L’anno scorso è stato meraviglioso. Abbiamo avuto degli ascolti pazzeschi, il programma è cresciuto sempre. La prima serata è andata bene. La nostra formula ha dimostrato di funzionare molto bene. Sono contraria ai cambiamenti per cambiare; i cambiamenti servono per correggere qualcosa. Però c’è un cambiamento di clima nel Paese“. Myrta Merlino è carica per la nuova stagione. Da lunedì 15 settembre la conduttrice tornerà a presidiare il daytime mattutino di La7 con L’Aria che tira, in onda dalle 11 alle 13.20, prima del Tg. Nella prima settimana tra gli ospiti politici ci saranno Mariastella Gelmini, Pierluigi Bersani, Matteo Salvini e Daniela Santanchè; ma ci sarà spazio anche per volti ‘nuovi’, soprattutto tra gli economisti. Tra i temi in primo piano le promesse sui tagli alla casta politica e il disagio dei poliziotti (che siederanno tra il pubblico in studio). E in primavera si aprirà il ciclo de L’Aria che tira stasera.

Di seguito potete leggere l’intervista realizzata da TvBlog.

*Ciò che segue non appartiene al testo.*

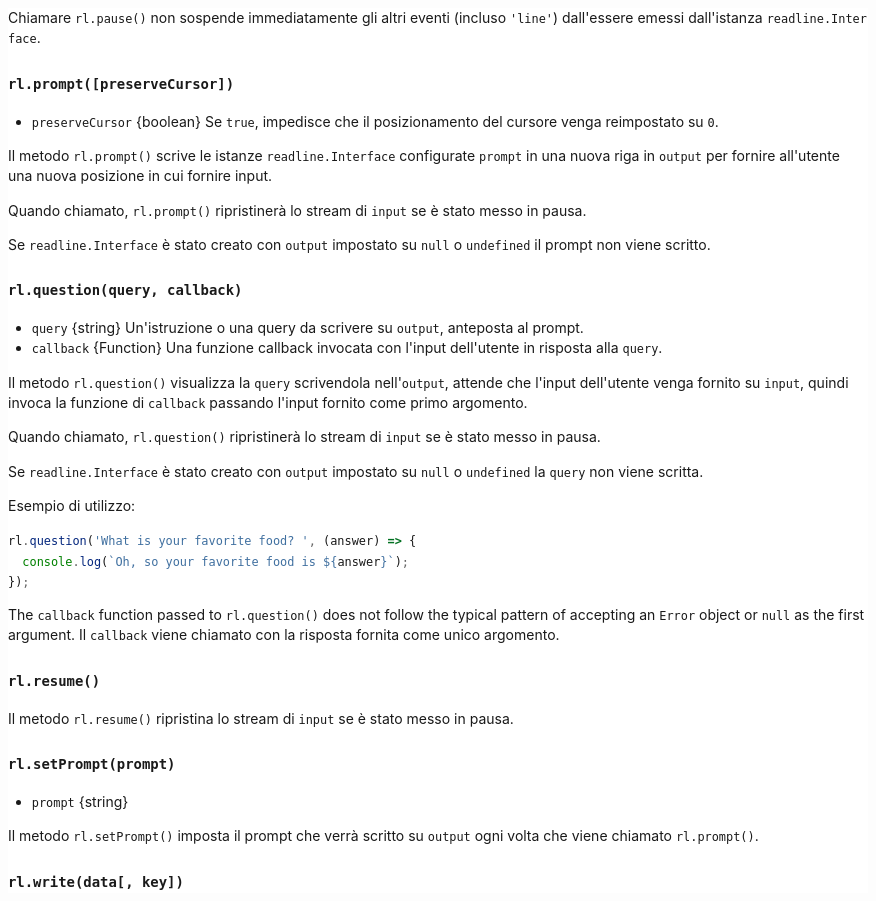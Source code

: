 Chiamare `rl.pause()` non sospende immediatamente gli altri eventi (incluso `'line'`) dall'essere emessi dall'istanza `readline.Interface`.

### `rl.prompt([preserveCursor])`


* `preserveCursor` {boolean} Se `true`, impedisce che il posizionamento del cursore venga reimpostato su `0`.

Il metodo `rl.prompt()` scrive le istanze `readline.Interface` configurate `prompt` in una nuova riga in `output` per fornire all'utente una nuova posizione in cui fornire input.

Quando chiamato, `rl.prompt()` ripristinerà lo stream di `input` se è stato messo in pausa.

Se `readline.Interface` è stato creato con `output` impostato su `null` o `undefined` il prompt non viene scritto.

### `rl.question(query, callback)`


* `query` {string} Un'istruzione o una query da scrivere su `output`, anteposta al prompt.
* `callback` {Function} Una funzione callback invocata con l'input dell'utente in risposta alla `query`.

Il metodo `rl.question()` visualizza la `query` scrivendola nell'`output`, attende che l'input dell'utente venga fornito su `input`, quindi invoca la funzione di `callback` passando l'input fornito come primo argomento.

Quando chiamato, `rl.question()` ripristinerà lo stream di `input` se è stato messo in pausa.

Se `readline.Interface` è stato creato con `output` impostato su `null` o `undefined` la `query` non viene scritta.

Esempio di utilizzo:

```js
rl.question('What is your favorite food? ', (answer) => {
  console.log(`Oh, so your favorite food is ${answer}`);
});
```

The `callback` function passed to `rl.question()` does not follow the typical pattern of accepting an `Error` object or `null` as the first argument. Il `callback` viene chiamato con la risposta fornita come unico argomento.

### `rl.resume()`


Il metodo `rl.resume()` ripristina lo stream di `input` se è stato messo in pausa.

### `rl.setPrompt(prompt)`


* `prompt` {string}

Il metodo `rl.setPrompt()` imposta il prompt che verrà scritto su `output` ogni volta che viene chiamato `rl.prompt()`.

### `rl.write(data[, key])`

In che senso è cambiato il clima?

L’anno scorso la politica è stata deflagrante, fortissima e anche molto dinamica. Le primarie, poi l’uscita di Letta da Palazzo Chigi, l’arrembaggio di Renzi, il nuovo governo. Quest’anno la politica è molto ferma: c’è Renzi e basta. Non c’è una vera opposizione, non ci sono altri soggetti forti. Quindi in questa stagione bisogna lavorare sul fact check: dobbiamo controllare la distanza tra le promesse e i fatti. È il momento di sentire le voci dei tecnici, di persone in grado di spacchettare i problemi e capire se le soluzioni funzionano. Trovo più interessante il confronto tra un ministro e un economista piuttosto che il solito scontro destra-sinistra, che mi sembra ampiamente superato dai fatti. Poi è importante raccontare il Paese e tirare fuori i problemi reali; ho una squadra di filmmaker che va in giro per l’Italia anche per fotografare la fiducia dei cittadini nella politica. Proviamo a uscire dagli hashtag e dai tweet e ad entrare nella vita delle persone.

Insomma, quest’anno verificherete se le promesse di Renzi sono diventate fatti o meno…

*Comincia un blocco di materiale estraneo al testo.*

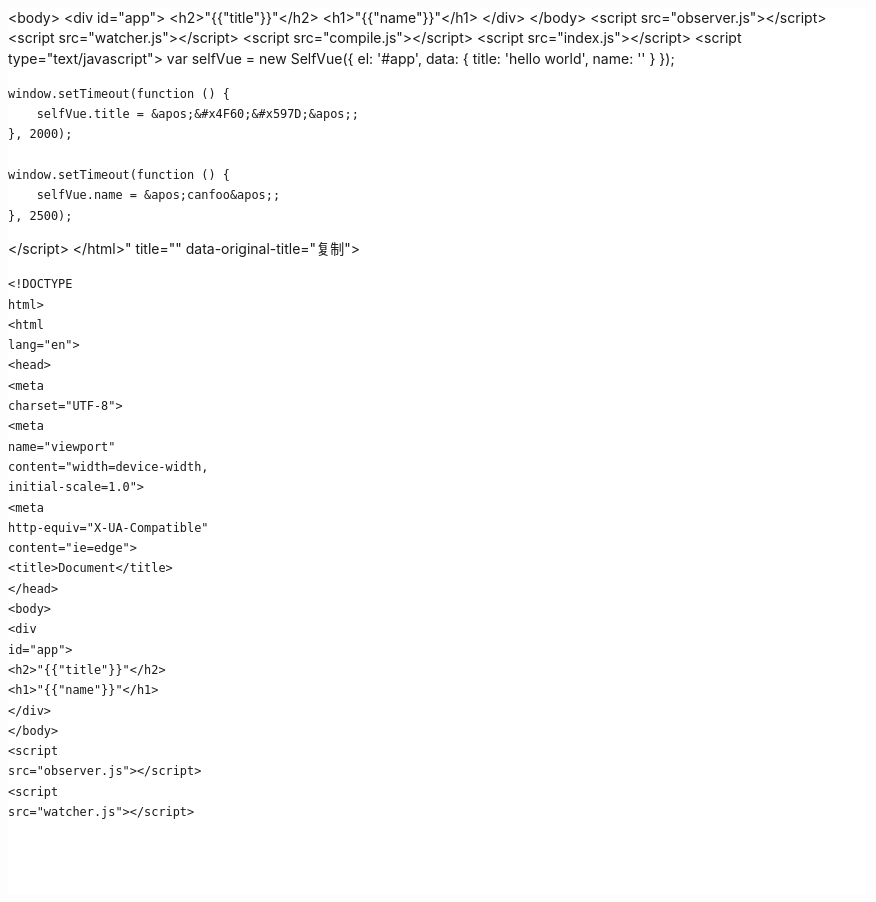 &lt;body&gt;
    &lt;div id=&quot;app&quot;&gt;
        &lt;h2&gt;"{{"title"}}"&lt;/h2&gt;
        &lt;h1&gt;"{{"name"}}"&lt;/h1&gt;
    &lt;/div&gt;
&lt;/body&gt;
&lt;script src=&quot;observer.js&quot;&gt;&lt;/script&gt;
&lt;script src=&quot;watcher.js&quot;&gt;&lt;/script&gt;
&lt;script src=&quot;compile.js&quot;&gt;&lt;/script&gt;
&lt;script src=&quot;index.js&quot;&gt;&lt;/script&gt;
&lt;script type=&quot;text/javascript&quot;&gt;
    var selfVue = new SelfVue({
        el: &apos;#app&apos;,
        data: {
            title: &apos;hello world&apos;,
            name: &apos;&apos;
        }
    });
 
    window.setTimeout(function () {
        selfVue.title = &apos;&#x4F60;&#x597D;&apos;;
    }, 2000);
 
    window.setTimeout(function () {
        selfVue.name = &apos;canfoo&apos;;
    }, 2500);
 
&lt;/script&gt;
&lt;/html&gt;" title="" data-original-title="&#x590D;&#x5236;"></span> <span type="button" class="saveToNote code-tool" data-toggle="tooltip" data-placement="top" title="" data-original-title="&#x653E;&#x8FDB;&#x7B14;&#x8BB0;"></span></div></div><pre class="hljs django"><code><span class="xml"><span class="hljs-meta">&lt;!DOCTYPE html&gt;</span>
<span class="hljs-tag">&lt;<span class="hljs-name">html</span> <span class="hljs-attr">lang</span>=<span class="hljs-string">&quot;en&quot;</span>&gt;</span>
<span class="hljs-tag">&lt;<span class="hljs-name">head</span>&gt;</span>
    <span class="hljs-tag">&lt;<span class="hljs-name">meta</span> <span class="hljs-attr">charset</span>=<span class="hljs-string">&quot;UTF-8&quot;</span>&gt;</span>
    <span class="hljs-tag">&lt;<span class="hljs-name">meta</span> <span class="hljs-attr">name</span>=<span class="hljs-string">&quot;viewport&quot;</span> <span class="hljs-attr">content</span>=<span class="hljs-string">&quot;width=device-width, initial-scale=1.0&quot;</span>&gt;</span>
    <span class="hljs-tag">&lt;<span class="hljs-name">meta</span> <span class="hljs-attr">http-equiv</span>=<span class="hljs-string">&quot;X-UA-Compatible&quot;</span> <span class="hljs-attr">content</span>=<span class="hljs-string">&quot;ie=edge&quot;</span>&gt;</span>
    <span class="hljs-tag">&lt;<span class="hljs-name">title</span>&gt;</span>Document<span class="hljs-tag">&lt;/<span class="hljs-name">title</span>&gt;</span>
<span class="hljs-tag">&lt;/<span class="hljs-name">head</span>&gt;</span>
<span class="hljs-tag">&lt;<span class="hljs-name">body</span>&gt;</span>
    <span class="hljs-tag">&lt;<span class="hljs-name">div</span> <span class="hljs-attr">id</span>=<span class="hljs-string">&quot;app&quot;</span>&gt;</span>
        <span class="hljs-tag">&lt;<span class="hljs-name">h2</span>&gt;</span></span><span class="hljs-template-variable">"{{"title"}}"</span><span class="xml"><span class="hljs-tag">&lt;/<span class="hljs-name">h2</span>&gt;</span>
        <span class="hljs-tag">&lt;<span class="hljs-name">h1</span>&gt;</span></span><span class="hljs-template-variable">"{{"name"}}"</span><span class="xml"><span class="hljs-tag">&lt;/<span class="hljs-name">h1</span>&gt;</span>
    <span class="hljs-tag">&lt;/<span class="hljs-name">div</span>&gt;</span>
<span class="hljs-tag">&lt;/<span class="hljs-name">body</span>&gt;</span>
<span class="hljs-tag">&lt;<span class="hljs-name">script</span> <span class="hljs-attr">src</span>=<span class="hljs-string">&quot;observer.js&quot;</span>&gt;</span><span class="undefined"></span><span class="hljs-tag">&lt;/<span class="hljs-name">script</span>&gt;</span>
<span class="hljs-tag">&lt;<span class="hljs-name">script</span> <span class="hljs-attr">src</span>=<span class="hljs-string">&quot;watcher.js&quot;</span>&gt;</span><span class="undefined"></span><span class="hljs-tag">&lt;/<span class="hljs-name">script</span>&gt;</span>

Esatto. Il compito de L’Aria che tira quest’anno è fare il mastino, controllare tutto. Da Renzi in giù. Con la grande fortuna di essere in onda tutti i giorni per due ore e mezza per tutto l’anno. Possiamo tornare sulle cose, non molliamo niente.

L’ospite che vorresti intervistare?

Mario Draghi. È l’uomo chiave di tutto quello che succederà nel nostro futuro. È il sogno nel cassetto, è una roba molto complicata, quasi impossibile.

Giannini e Porro hanno affermato che ormai è finito il tempo del solito teatrino e delle solite facce nei talk.

Dubito sempre di questi giudizi tranchant. La verità è che siamo tantissimi, ci sono talk show in ogni fascia oraria, in ogni rete. La lotta per gli ospiti sarà spaventosa. Bisogna cambiare focus. Il mio problema non è se la Santanchè o Salvini tirano ancora. Il mio problema è: di cosa parlo con loro? Gli ingredienti sono quelli. Ma quest’anno sarà importante come si cucina. È inutile pensare di fare cose che non ci sono altrove perché la tv è troppo piena di informazione e di talk. Poi penso che bisogna abbandonare la formula ansiogena depressiva del ‘tutto va male’. Bisogna essere rigorosi sulle promesse della politica, ma anche avere un approccio positivo, un sorriso.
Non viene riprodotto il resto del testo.